En medio de la escalada del conflicto en Medio Oriente y su impacto en el mercado energético global, la Agencia Internacional de la Energía (AIE) presentó un paquete de medidas “de emergencia” orientadas a reducir la demanda de petróleo.
Entre las principales recomendaciones figuran sumar tres días adicionales de trabajo remoto por semana, reducir un 40% los vuelos de negocios y fomentar el uso del transporte público, incluso con gratuidad, para desalentar el uso del automóvil particular.
Según el informe publicado este viernes, estas acciones podrían permitir un ahorro de entre 4 y 6 millones de barriles diarios, una cifra relevante aunque insuficiente para compensar la caída en el suministro global.
La AIE advirtió que el actual escenario representa “la mayor interrupción del suministro en la historia del mercado mundial del petróleo”, a raíz de la parálisis casi total del tránsito marítimo por el Estrecho de Ormuz, un corredor clave para el comercio energético.
Por allí circulaban diariamente unos 15 millones de barriles de crudo y 5 millones de productos petrolíferos, lo que equivale a cerca del 20% del consumo mundial. Sin embargo, esos flujos se redujeron drásticamente en las últimas semanas.

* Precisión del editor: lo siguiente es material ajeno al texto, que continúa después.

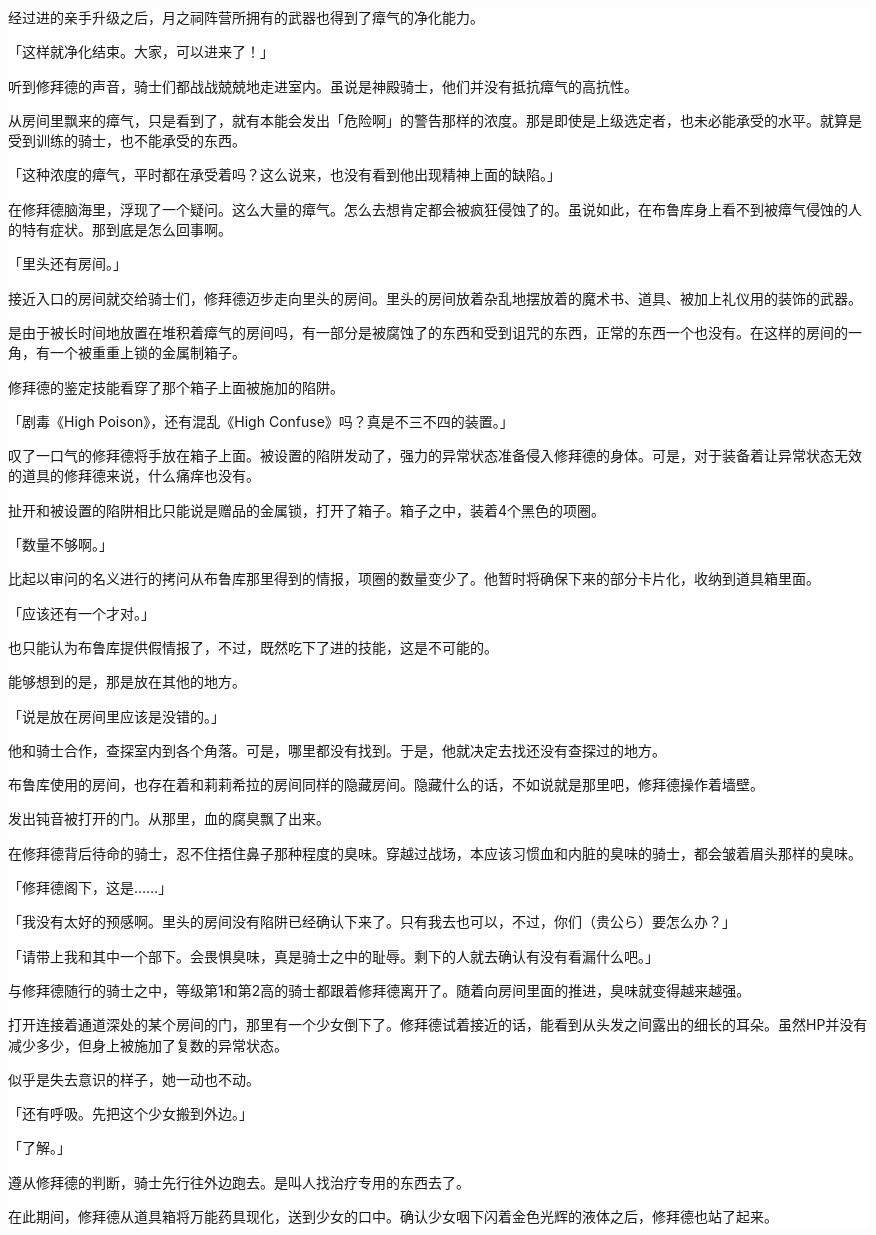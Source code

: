 经过进的亲手升级之后，月之祠阵营所拥有的武器也得到了瘴气的净化能力。

「这样就净化结束。大家，可以进来了！」

听到修拜德的声音，骑士们都战战兢兢地走进室内。虽说是神殿骑士，他们并没有抵抗瘴气的高抗性。

从房间里飘来的瘴气，只是看到了，就有本能会发出「危险啊」的警告那样的浓度。那是即使是上级选定者，也未必能承受的水平。就算是受到训练的骑士，也不能承受的东西。

「这种浓度的瘴气，平时都在承受着吗？这么说来，也没有看到他出现精神上面的缺陷。」

在修拜德脑海里，浮现了一个疑问。这么大量的瘴气。怎么去想肯定都会被疯狂侵蚀了的。虽说如此，在布鲁库身上看不到被瘴气侵蚀的人的特有症状。那到底是怎么回事啊。

「里头还有房间。」

接近入口的房间就交给骑士们，修拜德迈步走向里头的房间。里头的房间放着杂乱地摆放着的魔术书、道具、被加上礼仪用的装饰的武器。

是由于被长时间地放置在堆积着瘴气的房间吗，有一部分是被腐蚀了的东西和受到诅咒的东西，正常的东西一个也没有。在这样的房间的一角，有一个被重重上锁的金属制箱子。

修拜德的鉴定技能看穿了那个箱子上面被施加的陷阱。

「剧毒《High Poison》，还有混乱《High Confuse》吗？真是不三不四的装置。」

叹了一口气的修拜德将手放在箱子上面。被设置的陷阱发动了，强力的异常状态准备侵入修拜德的身体。可是，对于装备着让异常状态无效的道具的修拜德来说，什么痛痒也没有。

扯开和被设置的陷阱相比只能说是赠品的金属锁，打开了箱子。箱子之中，装着4个黑色的项圈。

「数量不够啊。」

比起以审问的名义进行的拷问从布鲁库那里得到的情报，项圈的数量变少了。他暂时将确保下来的部分卡片化，收纳到道具箱里面。

「应该还有一个才对。」

也只能认为布鲁库提供假情报了，不过，既然吃下了进的技能，这是不可能的。

能够想到的是，那是放在其他的地方。

「说是放在房间里应该是没错的。」

他和骑士合作，查探室内到各个角落。可是，哪里都没有找到。于是，他就决定去找还没有查探过的地方。

布鲁库使用的房间，也存在着和莉莉希拉的房间同样的隐藏房间。隐藏什么的话，不如说就是那里吧，修拜德操作着墙壁。

发出钝音被打开的门。从那里，血的腐臭飘了出来。

在修拜德背后待命的骑士，忍不住捂住鼻子那种程度的臭味。穿越过战场，本应该习惯血和内脏的臭味的骑士，都会皱着眉头那样的臭味。

「修拜德阁下，这是……」

「我没有太好的预感啊。里头的房间没有陷阱已经确认下来了。只有我去也可以，不过，你们（贵公ら）要怎么办？」

「请带上我和其中一个部下。会畏惧臭味，真是骑士之中的耻辱。剩下的人就去确认有没有看漏什么吧。」

与修拜德随行的骑士之中，等级第1和第2高的骑士都跟着修拜德离开了。随着向房间里面的推进，臭味就变得越来越强。

打开连接着通道深处的某个房间的门，那里有一个少女倒下了。修拜德试着接近的话，能看到从头发之间露出的细长的耳朵。虽然HP并没有减少多少，但身上被施加了复数的异常状态。

似乎是失去意识的样子，她一动也不动。

「还有呼吸。先把这个少女搬到外边。」

「了解。」

遵从修拜德的判断，骑士先行往外边跑去。是叫人找治疗专用的东西去了。

在此期间，修拜德从道具箱将万能药具现化，送到少女的口中。确认少女咽下闪着金色光辉的液体之后，修拜德也站了起来。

A pesar de la liberación de reservas estratégicas por parte de los países miembros del organismo, la entidad considera “crucial” actuar sobre la demanda, especialmente en un contexto donde el precio del crudo ya superó los 100 dólares por barril.
En ese marco, el decálogo incluye medidas como reducir en al menos 10 km/h los límites de velocidad en autopistas —lo que permitiría ahorrar entre un 5% y un 10% de combustible por vehículo—, promover el uso compartido del auto, restringir la circulación en grandes ciudades mediante sistemas de matrículas alternadas y fomentar alternativas energéticas en los hogares.
También se recomienda reemplazar el uso de gas licuado de petróleo por opciones eléctricas, como cocinas de inducción, ante el riesgo de desabastecimiento.
El director del organismo, Fatih Birol, reconoció que estas iniciativas no alcanzarán por sí solas para estabilizar el mercado. “La reanudación del tránsito por el Estrecho de Ormuz es la acción más importante para reducir la presión sobre los precios y los flujos de energía”, señaló.
Finalmente, la AIE recordó que, al igual que durante la crisis energética tras la invasión rusa a Ucrania en 2022, los gobiernos pueden intervenir para aliviar el impacto en consumidores y empresas, aunque advirtió que los recursos fiscales son limitados y deben focalizarse en los sectores más vulnerables.